* WORKING DATA *
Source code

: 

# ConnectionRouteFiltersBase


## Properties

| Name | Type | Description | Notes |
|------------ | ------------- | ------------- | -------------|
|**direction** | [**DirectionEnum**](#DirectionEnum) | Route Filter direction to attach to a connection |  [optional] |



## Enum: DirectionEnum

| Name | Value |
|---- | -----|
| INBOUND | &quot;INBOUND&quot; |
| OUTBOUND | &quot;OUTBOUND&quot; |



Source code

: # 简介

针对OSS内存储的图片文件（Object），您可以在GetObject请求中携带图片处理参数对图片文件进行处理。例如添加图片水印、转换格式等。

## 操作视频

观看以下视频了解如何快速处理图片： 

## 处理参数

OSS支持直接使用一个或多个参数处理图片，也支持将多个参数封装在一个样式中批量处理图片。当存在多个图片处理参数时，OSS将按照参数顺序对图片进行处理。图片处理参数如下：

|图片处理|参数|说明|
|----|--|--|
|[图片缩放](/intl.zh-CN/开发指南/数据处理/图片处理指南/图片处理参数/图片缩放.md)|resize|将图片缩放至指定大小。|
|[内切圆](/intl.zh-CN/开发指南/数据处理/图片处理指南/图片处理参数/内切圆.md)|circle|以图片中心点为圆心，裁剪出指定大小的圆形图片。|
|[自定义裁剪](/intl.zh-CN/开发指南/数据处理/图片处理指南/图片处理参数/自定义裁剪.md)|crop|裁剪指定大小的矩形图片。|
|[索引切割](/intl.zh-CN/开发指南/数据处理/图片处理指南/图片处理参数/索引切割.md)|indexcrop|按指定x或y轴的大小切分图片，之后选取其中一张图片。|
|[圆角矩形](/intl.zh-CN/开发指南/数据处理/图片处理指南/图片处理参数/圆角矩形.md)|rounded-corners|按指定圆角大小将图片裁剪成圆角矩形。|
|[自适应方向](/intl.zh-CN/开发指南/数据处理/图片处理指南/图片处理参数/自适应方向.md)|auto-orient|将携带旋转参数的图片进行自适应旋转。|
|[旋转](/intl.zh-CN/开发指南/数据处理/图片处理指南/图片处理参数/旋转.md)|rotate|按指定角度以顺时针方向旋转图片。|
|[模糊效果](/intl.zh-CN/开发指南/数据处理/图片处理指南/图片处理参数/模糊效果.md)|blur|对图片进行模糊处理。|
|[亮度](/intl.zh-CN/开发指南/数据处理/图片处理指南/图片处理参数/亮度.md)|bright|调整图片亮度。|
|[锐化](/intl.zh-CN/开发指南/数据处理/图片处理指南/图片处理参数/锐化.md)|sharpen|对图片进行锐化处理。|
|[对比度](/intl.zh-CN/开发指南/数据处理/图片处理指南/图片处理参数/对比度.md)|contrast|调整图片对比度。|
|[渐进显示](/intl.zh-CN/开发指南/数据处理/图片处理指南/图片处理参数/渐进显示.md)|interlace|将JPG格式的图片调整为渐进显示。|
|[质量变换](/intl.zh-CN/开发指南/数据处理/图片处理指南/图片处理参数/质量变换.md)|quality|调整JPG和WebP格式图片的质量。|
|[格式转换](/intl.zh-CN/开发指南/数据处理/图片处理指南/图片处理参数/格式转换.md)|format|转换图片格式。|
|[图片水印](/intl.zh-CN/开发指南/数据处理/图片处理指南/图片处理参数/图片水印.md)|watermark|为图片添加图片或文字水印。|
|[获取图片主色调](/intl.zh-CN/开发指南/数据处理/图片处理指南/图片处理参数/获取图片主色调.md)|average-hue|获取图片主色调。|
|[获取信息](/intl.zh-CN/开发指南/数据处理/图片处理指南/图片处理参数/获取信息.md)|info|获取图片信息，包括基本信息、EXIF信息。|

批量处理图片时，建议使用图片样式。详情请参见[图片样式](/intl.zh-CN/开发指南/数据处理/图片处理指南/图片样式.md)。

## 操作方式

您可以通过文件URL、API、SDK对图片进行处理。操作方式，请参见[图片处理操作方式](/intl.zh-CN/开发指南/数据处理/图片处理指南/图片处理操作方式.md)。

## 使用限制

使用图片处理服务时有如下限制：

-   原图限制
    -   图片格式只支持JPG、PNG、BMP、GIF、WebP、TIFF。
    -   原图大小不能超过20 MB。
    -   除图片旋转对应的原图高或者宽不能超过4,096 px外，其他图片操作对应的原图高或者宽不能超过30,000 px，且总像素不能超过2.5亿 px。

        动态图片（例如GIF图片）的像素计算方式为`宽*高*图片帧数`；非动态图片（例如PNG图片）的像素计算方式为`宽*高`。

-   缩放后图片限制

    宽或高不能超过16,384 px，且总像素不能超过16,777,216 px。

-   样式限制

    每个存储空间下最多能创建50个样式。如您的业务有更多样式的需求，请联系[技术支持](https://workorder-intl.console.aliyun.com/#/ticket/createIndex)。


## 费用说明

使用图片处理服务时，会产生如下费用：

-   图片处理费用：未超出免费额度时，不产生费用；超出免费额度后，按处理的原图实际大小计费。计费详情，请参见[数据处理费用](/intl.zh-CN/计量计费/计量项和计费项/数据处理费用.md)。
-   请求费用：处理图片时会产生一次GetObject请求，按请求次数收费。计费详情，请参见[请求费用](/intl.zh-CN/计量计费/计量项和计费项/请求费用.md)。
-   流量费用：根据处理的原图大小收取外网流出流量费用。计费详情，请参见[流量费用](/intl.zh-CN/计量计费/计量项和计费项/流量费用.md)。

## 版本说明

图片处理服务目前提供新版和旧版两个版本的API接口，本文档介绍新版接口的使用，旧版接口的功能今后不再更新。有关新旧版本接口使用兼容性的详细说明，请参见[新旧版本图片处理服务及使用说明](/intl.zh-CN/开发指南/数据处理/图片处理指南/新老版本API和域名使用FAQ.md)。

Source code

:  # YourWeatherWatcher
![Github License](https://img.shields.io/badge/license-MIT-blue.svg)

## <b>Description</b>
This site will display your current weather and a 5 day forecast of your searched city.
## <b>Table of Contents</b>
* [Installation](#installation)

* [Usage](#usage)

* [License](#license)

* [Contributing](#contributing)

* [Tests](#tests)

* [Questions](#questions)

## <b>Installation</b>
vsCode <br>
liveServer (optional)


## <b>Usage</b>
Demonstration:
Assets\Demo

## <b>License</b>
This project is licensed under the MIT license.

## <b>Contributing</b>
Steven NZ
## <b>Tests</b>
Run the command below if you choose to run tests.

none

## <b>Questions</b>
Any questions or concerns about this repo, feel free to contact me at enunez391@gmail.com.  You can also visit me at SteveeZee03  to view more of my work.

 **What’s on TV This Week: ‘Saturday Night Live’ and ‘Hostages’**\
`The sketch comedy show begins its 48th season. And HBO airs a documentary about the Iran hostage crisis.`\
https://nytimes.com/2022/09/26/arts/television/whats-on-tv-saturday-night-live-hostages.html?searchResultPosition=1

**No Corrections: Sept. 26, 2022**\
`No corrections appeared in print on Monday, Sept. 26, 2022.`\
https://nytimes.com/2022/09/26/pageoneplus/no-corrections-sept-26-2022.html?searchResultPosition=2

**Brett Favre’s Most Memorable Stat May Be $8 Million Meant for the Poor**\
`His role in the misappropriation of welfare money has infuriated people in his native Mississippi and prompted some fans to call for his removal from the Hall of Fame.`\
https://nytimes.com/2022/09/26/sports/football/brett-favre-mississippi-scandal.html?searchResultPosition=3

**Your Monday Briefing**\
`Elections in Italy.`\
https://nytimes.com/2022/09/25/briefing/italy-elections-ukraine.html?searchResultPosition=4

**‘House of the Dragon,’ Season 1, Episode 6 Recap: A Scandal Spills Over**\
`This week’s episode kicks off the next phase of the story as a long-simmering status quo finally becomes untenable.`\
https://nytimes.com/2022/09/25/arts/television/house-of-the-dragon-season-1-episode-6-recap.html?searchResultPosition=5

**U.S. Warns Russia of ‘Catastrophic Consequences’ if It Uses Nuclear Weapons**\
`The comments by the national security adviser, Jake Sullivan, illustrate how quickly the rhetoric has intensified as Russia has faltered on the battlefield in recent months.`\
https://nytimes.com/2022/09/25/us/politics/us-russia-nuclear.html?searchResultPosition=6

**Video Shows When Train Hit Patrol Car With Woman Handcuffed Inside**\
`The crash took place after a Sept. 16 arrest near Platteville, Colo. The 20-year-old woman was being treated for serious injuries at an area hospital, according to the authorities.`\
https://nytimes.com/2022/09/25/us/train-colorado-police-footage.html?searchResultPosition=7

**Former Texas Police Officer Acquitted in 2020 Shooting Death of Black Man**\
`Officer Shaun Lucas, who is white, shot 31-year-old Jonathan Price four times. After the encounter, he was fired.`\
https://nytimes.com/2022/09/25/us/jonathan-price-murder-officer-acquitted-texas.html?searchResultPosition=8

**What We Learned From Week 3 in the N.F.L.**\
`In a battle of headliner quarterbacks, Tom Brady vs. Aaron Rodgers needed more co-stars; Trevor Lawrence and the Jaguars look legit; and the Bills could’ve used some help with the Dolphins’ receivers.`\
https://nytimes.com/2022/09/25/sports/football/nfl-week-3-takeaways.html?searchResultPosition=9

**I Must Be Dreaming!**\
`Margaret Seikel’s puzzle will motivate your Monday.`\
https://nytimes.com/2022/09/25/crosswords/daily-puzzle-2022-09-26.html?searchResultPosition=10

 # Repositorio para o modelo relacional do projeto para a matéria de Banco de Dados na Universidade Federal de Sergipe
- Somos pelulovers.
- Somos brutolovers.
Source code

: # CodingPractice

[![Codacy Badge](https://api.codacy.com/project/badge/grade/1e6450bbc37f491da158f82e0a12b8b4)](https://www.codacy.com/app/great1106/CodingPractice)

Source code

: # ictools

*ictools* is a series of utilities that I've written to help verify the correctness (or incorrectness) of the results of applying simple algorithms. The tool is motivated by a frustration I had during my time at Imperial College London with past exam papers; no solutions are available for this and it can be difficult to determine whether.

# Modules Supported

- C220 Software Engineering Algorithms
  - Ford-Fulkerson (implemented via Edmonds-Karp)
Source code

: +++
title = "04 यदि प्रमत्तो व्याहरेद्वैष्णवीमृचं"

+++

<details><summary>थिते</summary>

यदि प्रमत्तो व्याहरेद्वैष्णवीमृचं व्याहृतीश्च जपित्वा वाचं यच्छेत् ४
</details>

* WHAT THE TASK REQUIRES *
Restate the entries above word for word, beginning with their first line and ending with the line holding "OUTBOUND | &quot;OUTBOUND&quot; |"; omit everything else.

* WRITTEN REPLY *
Source code

: 

# ConnectionRouteFiltersBase


## Properties

| Name | Type | Description | Notes |
|------------ | ------------- | ------------- | -------------|
|**direction** | [**DirectionEnum**](#DirectionEnum) | Route Filter direction to attach to a connection |  [optional] |



## Enum: DirectionEnum

| Name | Value |
|---- | -----|
| INBOUND | &quot;INBOUND&quot; |
| OUTBOUND | &quot;OUTBOUND&quot; |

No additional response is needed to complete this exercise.